## Given data
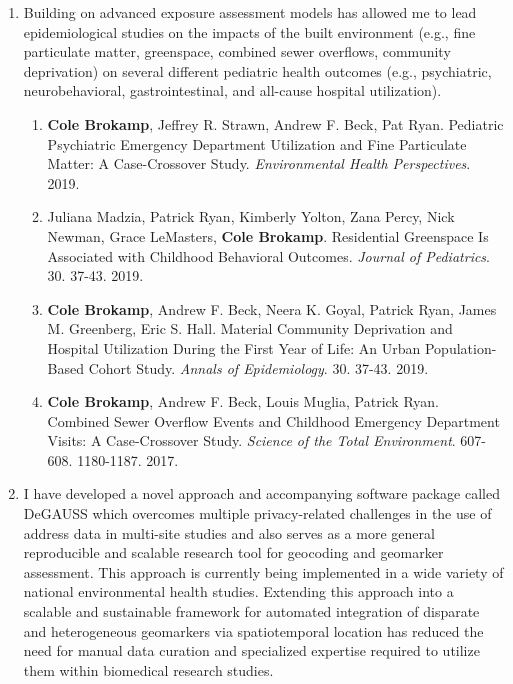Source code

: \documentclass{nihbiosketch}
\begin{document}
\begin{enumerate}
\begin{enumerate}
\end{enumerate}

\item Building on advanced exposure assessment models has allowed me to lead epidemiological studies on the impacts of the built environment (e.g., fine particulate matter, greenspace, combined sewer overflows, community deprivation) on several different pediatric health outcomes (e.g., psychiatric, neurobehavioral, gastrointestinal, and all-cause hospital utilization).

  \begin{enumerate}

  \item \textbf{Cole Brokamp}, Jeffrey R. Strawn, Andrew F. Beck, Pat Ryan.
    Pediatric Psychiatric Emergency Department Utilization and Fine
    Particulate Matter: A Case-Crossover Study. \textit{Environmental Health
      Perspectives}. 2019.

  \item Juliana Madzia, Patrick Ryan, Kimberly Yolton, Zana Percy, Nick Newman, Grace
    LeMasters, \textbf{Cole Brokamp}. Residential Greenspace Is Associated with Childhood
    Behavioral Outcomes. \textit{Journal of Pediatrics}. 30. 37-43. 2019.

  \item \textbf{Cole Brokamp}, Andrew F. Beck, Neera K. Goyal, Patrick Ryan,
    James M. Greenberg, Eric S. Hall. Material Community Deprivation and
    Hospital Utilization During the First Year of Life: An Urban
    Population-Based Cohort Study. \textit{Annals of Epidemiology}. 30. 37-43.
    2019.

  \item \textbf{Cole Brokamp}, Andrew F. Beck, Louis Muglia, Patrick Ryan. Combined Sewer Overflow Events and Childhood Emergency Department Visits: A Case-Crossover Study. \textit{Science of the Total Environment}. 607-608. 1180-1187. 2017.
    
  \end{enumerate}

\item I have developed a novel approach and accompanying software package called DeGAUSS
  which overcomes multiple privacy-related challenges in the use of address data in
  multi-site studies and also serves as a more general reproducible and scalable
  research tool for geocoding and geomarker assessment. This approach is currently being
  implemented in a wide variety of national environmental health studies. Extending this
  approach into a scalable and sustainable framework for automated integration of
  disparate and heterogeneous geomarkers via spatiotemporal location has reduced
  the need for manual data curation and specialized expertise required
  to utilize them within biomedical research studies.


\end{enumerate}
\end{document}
* * *
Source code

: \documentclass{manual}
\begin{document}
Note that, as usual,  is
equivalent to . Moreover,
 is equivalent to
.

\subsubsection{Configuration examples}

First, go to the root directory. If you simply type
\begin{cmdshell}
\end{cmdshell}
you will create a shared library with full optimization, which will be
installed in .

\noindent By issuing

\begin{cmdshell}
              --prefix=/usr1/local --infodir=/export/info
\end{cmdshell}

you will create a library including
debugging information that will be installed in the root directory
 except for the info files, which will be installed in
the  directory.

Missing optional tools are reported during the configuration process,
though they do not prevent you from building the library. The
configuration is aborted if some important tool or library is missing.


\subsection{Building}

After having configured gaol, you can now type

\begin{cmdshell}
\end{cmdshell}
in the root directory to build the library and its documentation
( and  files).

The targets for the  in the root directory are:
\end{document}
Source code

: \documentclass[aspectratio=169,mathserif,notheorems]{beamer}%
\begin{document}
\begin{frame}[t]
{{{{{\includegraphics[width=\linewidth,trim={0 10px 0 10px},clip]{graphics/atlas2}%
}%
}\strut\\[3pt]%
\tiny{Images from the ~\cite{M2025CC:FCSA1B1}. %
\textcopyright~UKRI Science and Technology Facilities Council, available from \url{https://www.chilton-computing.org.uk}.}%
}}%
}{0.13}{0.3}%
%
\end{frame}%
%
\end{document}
* * *
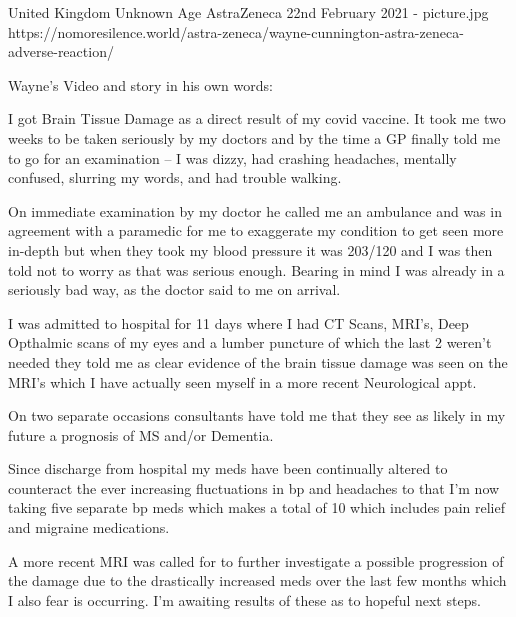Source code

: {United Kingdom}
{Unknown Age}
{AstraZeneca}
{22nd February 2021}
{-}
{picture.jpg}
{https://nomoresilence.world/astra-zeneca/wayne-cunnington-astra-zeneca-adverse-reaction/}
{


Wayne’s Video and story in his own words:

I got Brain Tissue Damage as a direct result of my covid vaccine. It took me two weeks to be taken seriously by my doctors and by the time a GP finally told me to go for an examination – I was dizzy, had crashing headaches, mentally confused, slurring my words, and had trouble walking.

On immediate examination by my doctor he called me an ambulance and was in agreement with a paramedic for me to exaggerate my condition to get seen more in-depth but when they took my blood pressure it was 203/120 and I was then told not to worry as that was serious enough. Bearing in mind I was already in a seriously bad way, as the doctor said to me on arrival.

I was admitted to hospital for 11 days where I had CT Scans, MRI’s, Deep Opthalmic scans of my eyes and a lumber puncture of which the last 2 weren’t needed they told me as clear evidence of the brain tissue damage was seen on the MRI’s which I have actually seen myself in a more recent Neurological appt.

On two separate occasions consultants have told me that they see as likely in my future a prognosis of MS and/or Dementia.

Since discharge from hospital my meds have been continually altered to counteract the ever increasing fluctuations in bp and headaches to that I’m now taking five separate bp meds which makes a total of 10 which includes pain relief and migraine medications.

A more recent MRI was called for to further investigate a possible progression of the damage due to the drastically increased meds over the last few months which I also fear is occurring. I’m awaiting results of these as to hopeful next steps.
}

## What the task requires
Each line of the listing above that contains the word "root" is to be copied.

## Solution to the exercise
First, go to the root directory. If you simply type
debugging information that will be installed in the root directory
in the root directory to build the library and its documentation
The targets for the  in the root directory are:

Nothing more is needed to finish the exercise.